The Chairman. Was this after the Legislature had been prorogued?

Mr. Jones. Yes; immediately after.

The Chairman. Was it in the Government building?

Mr. Jones. In the palace.

The Chairman. Iolani?

Mr. Jones. Yes.

The Chairman. And this assemblage had met there for what purpose?

Mr. Jones. At the request of the Queen. And then it was announced that there was a great deal of delay; they could not understand why they were called there, and it got rumored about that the Queen intended to proclaim this constitution and the ministers were afraid to approve of it.

The Chairman. That was the rumor?

Mr. Jones. That was the rumor, and it was the fact, too.

The Chairman. Were you present at the time?

Mr. Jones. I was not; no.

The Chairman. As a matter of personal information you can not state what actually occurred?

Mr. Jones. No.

The Chairman. What the Queen said or what anybody else said?

Mr. Jones. No.

The Chairman. But, if I understand you, the information that such a movement had been made and that the Queen had spoken on that subject was disseminated throughout the community?

Mr. Jones. Oh, yes; by many witnesses who were there.

The Chairman. When did you get information that the Queen had recalled her intention?

Mr. Jones. On Monday morning.

The Chairman. Was that the soonest you heard of it, that there was any such intention on her part?

Mr. Jones. Yes.

The Chairman. So that, between Saturday and Monday, you were under the impression that the Queen had abrogated the constitution?


Mr. Jones. Oh, no. She had attempted to do it, and had told the people that she could not carry out her plans that day, but if they would go to their homes, in a very few days she would proclaim the new constitution.

The Chairman. Did you ever see that new constitution?

Mr. Jones. No. We offered $500 for a copy of it and could not secure it. Oh, they destroyed it after that.

The Chairman. Have you any knowledge who it was prepared that instrument?

Mr. Jones. It was said that the Queen prepared it herself.

The Chairman. With her own hand?

Mr. Jones. That is as I understand it. That is the report that came to us—that it was her own constitution; she prepared the whole of it.

The Chairman. With your knowledge of the intelligence of the Queen, would you suppose she is capable of drawing up such a constitution?

Mr. Jones. I should say not.

Senator Gray. Does she speak English?

Mr. Jones. Oh, yes.

Senator Gray. What is her customary dialect—native language?

Mr. Jones. She will talk English if those who are about her speak English; if there are those about who understand both English and Hawaiian, she prefers to talk the Hawaiian.

Senator Gray.

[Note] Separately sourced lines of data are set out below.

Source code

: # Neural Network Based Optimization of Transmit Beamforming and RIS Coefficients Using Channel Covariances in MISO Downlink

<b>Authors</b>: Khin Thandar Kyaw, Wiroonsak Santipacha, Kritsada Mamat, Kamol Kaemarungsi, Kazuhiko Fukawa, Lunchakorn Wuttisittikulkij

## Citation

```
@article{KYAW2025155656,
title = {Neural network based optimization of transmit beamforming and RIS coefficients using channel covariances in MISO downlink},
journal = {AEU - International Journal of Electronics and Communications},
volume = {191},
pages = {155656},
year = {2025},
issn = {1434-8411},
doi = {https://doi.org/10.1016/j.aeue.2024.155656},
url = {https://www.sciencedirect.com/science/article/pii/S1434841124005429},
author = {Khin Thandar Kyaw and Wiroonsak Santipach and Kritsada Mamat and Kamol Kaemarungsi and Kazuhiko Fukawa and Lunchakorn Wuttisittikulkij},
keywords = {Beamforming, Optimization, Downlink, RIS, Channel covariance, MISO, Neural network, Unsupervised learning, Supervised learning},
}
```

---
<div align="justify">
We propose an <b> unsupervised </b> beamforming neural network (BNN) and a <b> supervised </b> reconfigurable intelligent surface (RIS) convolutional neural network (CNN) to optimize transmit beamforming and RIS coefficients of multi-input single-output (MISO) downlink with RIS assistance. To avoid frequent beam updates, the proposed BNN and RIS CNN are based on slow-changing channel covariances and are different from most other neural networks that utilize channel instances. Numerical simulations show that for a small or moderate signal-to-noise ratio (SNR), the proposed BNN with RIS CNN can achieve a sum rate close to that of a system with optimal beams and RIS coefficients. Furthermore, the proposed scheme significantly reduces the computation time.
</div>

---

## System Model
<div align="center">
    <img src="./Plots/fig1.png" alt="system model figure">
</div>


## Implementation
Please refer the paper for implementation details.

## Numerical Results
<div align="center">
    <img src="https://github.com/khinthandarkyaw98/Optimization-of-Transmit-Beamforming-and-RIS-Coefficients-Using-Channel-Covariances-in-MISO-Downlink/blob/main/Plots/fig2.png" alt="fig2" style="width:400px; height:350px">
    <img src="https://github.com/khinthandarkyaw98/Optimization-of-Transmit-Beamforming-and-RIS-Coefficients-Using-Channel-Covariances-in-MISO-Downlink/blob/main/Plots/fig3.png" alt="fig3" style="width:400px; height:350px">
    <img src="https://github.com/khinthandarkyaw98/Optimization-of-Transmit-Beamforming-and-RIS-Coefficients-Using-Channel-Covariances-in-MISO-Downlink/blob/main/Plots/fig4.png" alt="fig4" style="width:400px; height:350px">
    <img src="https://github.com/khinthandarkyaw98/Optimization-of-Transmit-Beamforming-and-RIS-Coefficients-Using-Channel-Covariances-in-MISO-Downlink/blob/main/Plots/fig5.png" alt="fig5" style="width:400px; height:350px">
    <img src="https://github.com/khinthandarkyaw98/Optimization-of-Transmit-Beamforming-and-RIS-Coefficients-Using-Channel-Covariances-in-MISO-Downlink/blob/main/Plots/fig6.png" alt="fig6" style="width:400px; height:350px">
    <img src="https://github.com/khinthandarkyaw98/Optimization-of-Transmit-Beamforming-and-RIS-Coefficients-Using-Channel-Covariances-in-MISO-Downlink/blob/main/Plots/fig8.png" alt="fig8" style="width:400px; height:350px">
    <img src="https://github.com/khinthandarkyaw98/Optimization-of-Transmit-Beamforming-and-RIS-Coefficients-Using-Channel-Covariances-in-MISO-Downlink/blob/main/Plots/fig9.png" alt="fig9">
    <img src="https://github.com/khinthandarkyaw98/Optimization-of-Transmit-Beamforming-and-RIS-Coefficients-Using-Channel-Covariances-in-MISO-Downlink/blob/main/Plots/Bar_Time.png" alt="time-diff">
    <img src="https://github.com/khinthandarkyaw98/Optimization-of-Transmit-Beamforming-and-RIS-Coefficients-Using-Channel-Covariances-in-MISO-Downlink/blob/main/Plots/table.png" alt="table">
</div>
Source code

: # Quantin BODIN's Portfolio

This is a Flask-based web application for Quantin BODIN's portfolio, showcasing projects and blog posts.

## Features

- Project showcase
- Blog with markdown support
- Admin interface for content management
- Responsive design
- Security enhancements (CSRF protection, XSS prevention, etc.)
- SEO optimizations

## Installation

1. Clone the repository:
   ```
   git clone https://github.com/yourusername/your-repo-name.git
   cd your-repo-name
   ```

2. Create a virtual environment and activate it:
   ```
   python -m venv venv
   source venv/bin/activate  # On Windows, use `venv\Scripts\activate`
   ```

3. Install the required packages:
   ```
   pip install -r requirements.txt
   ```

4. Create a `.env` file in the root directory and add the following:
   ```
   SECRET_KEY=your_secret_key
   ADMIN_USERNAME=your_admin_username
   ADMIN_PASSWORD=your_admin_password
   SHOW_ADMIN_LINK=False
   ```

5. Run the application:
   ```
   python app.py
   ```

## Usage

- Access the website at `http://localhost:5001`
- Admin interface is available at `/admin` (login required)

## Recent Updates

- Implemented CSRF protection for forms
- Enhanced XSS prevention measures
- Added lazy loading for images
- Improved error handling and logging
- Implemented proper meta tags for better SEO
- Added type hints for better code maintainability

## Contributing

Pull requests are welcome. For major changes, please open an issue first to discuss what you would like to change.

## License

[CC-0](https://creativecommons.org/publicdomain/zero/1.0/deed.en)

What is the prevailing language in the city of Honolulu; the Hawaiian language?

Mr. Jones. Yes.

Senator Gray. Do you use it in your business?

Mr. Jones. Yes.

Senator Gray. Do the Portuguese use it?

Mr. Jones. Yes.

Senator Gray. Do the Germans and others use it?

Mr. Jones. Yes.

Senator Gray. As they do our language here?

Mr. Jones. Yes. All the discussion in the legislature is in English and Hawaiian, because the Hawaiians speak in Hawaiian and then it is interpreted, translated into English, and then those who speak in English, their language is interpreted, translated into Hawaiian.

Senator Gray. You all understand the Hawaiian language?

Mr. Jones. Not thoroughly.

Senator Gray. Can you speak it?

Mr. Jones. Well, tolerably well.

Senator Gray. Do you understand it when it is spoken?

Mr. Jones. Yes. I should hate to attempt an address in Hawaiian.

Senator Gray. But you understand it?

Mr. Jones. I can understand it for ordinary purposes.

Senator Gray. Have the Hawaiians any literature in their own language?

Mr. Jones. Very little indeed.

The Chairman. Before the Monday, before the mass meeting of the citizens of which you speak, did you have any information of the fact, if it was a fact, that the Queen's ministers, the latest ministers, or any of them, had announced that they refused to sign the constitution with her—to assist her in its promulgation?

Mr. Jones. Late Saturday they refused to.

The Chairman. Well, you had information of that on Saturday?

Mr. Jones. We heard of that on Saturday.